When Search Is Enough

This is the distinction the field still underestimates. A great deal of current work treats hard coding tasks as search problems: find the right file, inspect the right symbol, run the right test, retry until the patch converges. That assumption is often correct. But not every software task is mostly a search problem. Some are bottlenecked by something harder: understanding what the code means when the system does not declare that meaning clearly. In those environments, the challenge is not finding where to edit. It is inferring the hidden contract that makes the edit correct. In COBOLBench, four frontier coding agents cluster at 11-13% Pass@4 on a 53-task public release, and failed runs consume 2-3x more time and compute than successful ones without converting.

Modern software often makes those contracts legible. Type systems expose interfaces. Functions define boundaries. Imports surface dependencies. Schemas declare structure. Even difficult tasks arrive with a significant amount of meaning already externalized by the language and tooling.

In older, more operational codebases, semantics are often carried implicitly. A shared layout functions like an interface but is never declared as one. A syntactically local change is semantically global because the real contract lives in layout, aliasing, or convention rather than in a typed boundary.

Implicit Contracts

Consider a simple maintenance edit: one program changes a customer status field from single-character codes to full words because "ACTIVE" looks clearer than "A". In a modern typed service, the enum or schema would usually force every downstream consumer to update with it. In an implicit-contract system, the change can look perfectly local and still silently break billing, routing, or reconciliation jobs that were keying off "A" elsewhere. The patch is easy to write. The contract it violated was never stated in one place.

That is exactly the kind of meaning more search does not reliably recover. If an agent has not yet found the right part of the repository, more compute helps. If it has reached the right place but still cannot reconstruct the governing semantics, more compute often just produces more elaborate failure. In that regime, inference-time scaling begins to saturate: extra effort still buys retries, signal, and sometimes luck, but it does not buy the one thing the task actually requires, a faithful reconstruction of latent program meaning.

This is why older enterprise systems are scientifically useful. Not because they are quaint, but because they expose a form of reasoning that modern software often hides. In these systems, the gap between syntactic plausibility and semantic correctness becomes impossible to ignore. A patch can look perfectly reasonable and still violate the real contract of the system.

The usual explanation is that this code is old, niche, or underrepresented in pretraining. There is some truth in that. But it is also too shallow. It treats the difficulty as a distributional accident rather than a structural property.

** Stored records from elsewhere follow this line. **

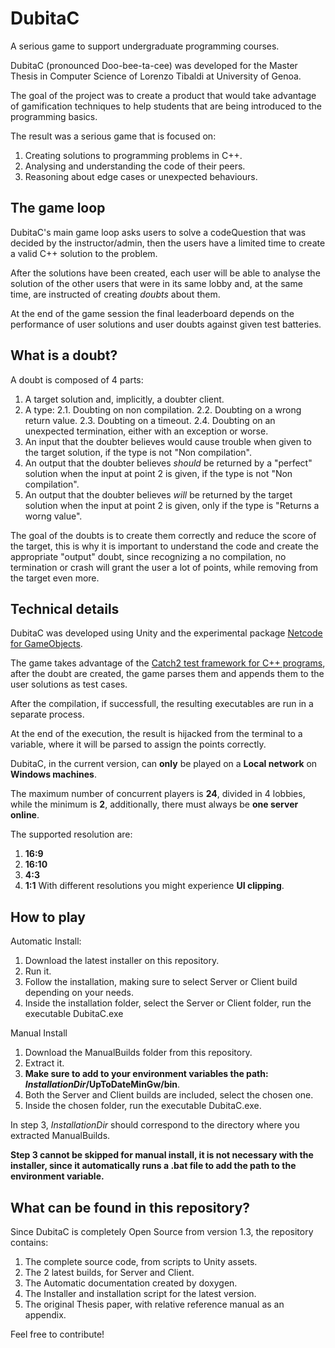 # DubitaC
  A serious game to support undergraduate programming courses.
  
  DubitaC (pronounced Doo-bee-ta-cee) was developed for the Master Thesis in Computer Science of Lorenzo Tibaldi at University of Genoa.
  
  The goal of the project was to create a product that would take advantage of gamification techniques to help students that are being introduced to the programming basics.
  
  The result was a serious game that is focused on:
  1. Creating solutions to programming problems in C++.
  2. Analysing and understanding the code of their peers.
  3. Reasoning about edge cases or unexpected behaviours.

## The game loop ##
DubitaC's main game loop asks users to solve a codeQuestion that was decided by the instructor/admin, then the users have a limited time to create a valid C++ solution to the problem.

After the solutions have been created, each user will be able to analyse the solution of the other users that were in its same lobby and, at the same time, are instructed of creating *doubts* about them.

At the end of the game session the final leaderboard depends on the performance of user solutions and user doubts against given test batteries.


## What is a doubt? ##
A doubt is composed of 4 parts:
1. A target solution and, implicitly, a doubter client.
2. A type:
	2.1. Doubting on non compilation.
	2.2. Doubting on a wrong return value.
	2.3. Doubting on a timeout.
	2.4. Doubting on an unexpected termination, either with an exception or worse.
3. An input that the doubter believes would cause trouble when given to the target solution, if the type is not "Non compilation".
4. An output that the doubter believes *should* be returned by a "perfect" solution when the input at point 2 is given, if the type is not "Non compilation".
5. An output that the doubter believes *will* be returned by the target solution when the input at point 2 is given, only if the type is "Returns a worng value".


The goal of the doubts is to create them correctly and reduce the score of the target, this is why it is important to understand the code and create the appropriate "output" doubt, since recognizing a no compilation, no termination or crash will grant the user a lot of points, while removing from the target even more.

## Technical details ##
DubitaC was developed using Unity and the experimental package [Netcode for GameObjects](https://github.com/Unity-Technologies/com.unity.netcode.gameobjects).

The game takes advantage of the [Catch2 test framework for C++ programs](https://github.com/catchorg/Catch2), after the doubt are created, the game parses them and appends them to the user solutions as test cases.

After the compilation, if successfull, the resulting executables are run in a separate process.

At the end of the execution, the result is hijacked from the terminal to a variable, where it will be parsed to assign the points correctly.

DubitaC, in the current version, can **only** be played on a **Local network** on **Windows machines**.

The maximum number of concurrent players is **24**, divided in 4 lobbies, while the minimum is **2**, additionally, there must always be **one server online**.

The supported resolution are:
1. **16:9**
2. **16:10**
3. **4:3**
4. **1:1**
With different resolutions you might experience **UI clipping**.

## How to play ##
Automatic Install:
1. Download the latest installer on this repository.
2. Run it.
3. Follow the installation, making sure to select Server or Client build depending on your needs.
4. Inside the installation folder, select the Server or Client folder, run the executable DubitaC.exe


Manual Install
1. Download the ManualBuilds folder from this repository.
2. Extract it.
3. **Make sure to add to your environment variables the path: $InstallationDir$/UpToDateMinGw/bin**.
4. Both the Server and Client builds are included, select the chosen one.
5. Inside the chosen folder, run the executable DubitaC.exe.

In step 3, $InstallationDir$ should correspond to the directory where you extracted ManualBuilds.

**Step 3 cannot be skipped for manual install, it is not necessary with the installer, since it automatically runs a .bat file to add the path to the environment variable.**

## What can be found in this repository? ##
Since DubitaC is completely Open Source from version 1.3, the repository contains:
1. The complete source code, from scripts to Unity assets.
2. The 2 latest builds, for Server and Client.
3. The Automatic documentation created by doxygen.
4. The Installer and installation script for the latest version.
5. The original Thesis paper, with relative reference manual as an appendix.

Feel free to contribute!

A better explanation is that some codebases compress meaning into forms that current agents still struggle to recover, even when those agents are given more time, more search, and more tools.

What Comes Next

The next step in coding agents is not simply to extend the current recipe of search, verification, and retries. It is to build systems that recover latent contracts directly: systems that mine invariants from existing behavior, infer which shared structures are functioning as interfaces even when the language does not declare them, and use dependency-aware verification to surface downstream consequences before an edit is accepted. If a status-code field changes, the system should identify every downstream consumer of that field, surface the shared contract, and reject the patch unless those dependent branches are updated consistently.

That shifts the frontier away from raw test-time effort and toward semantic legibility. The right questions become harder and more fundamental: how should models be trained to recover hidden contracts, what kinds of environments actually teach that skill, and what tools can surface implicit structure without turning every task into manual annotation? Some tasks do not resist because the model has not searched enough. They resist because the model does not yet know how to represent what the system is really saying. That is where more compute stops helping, and why the next frontier in code intelligence is not better search alone. It is learning to recover meaning when the code does not declare it for you.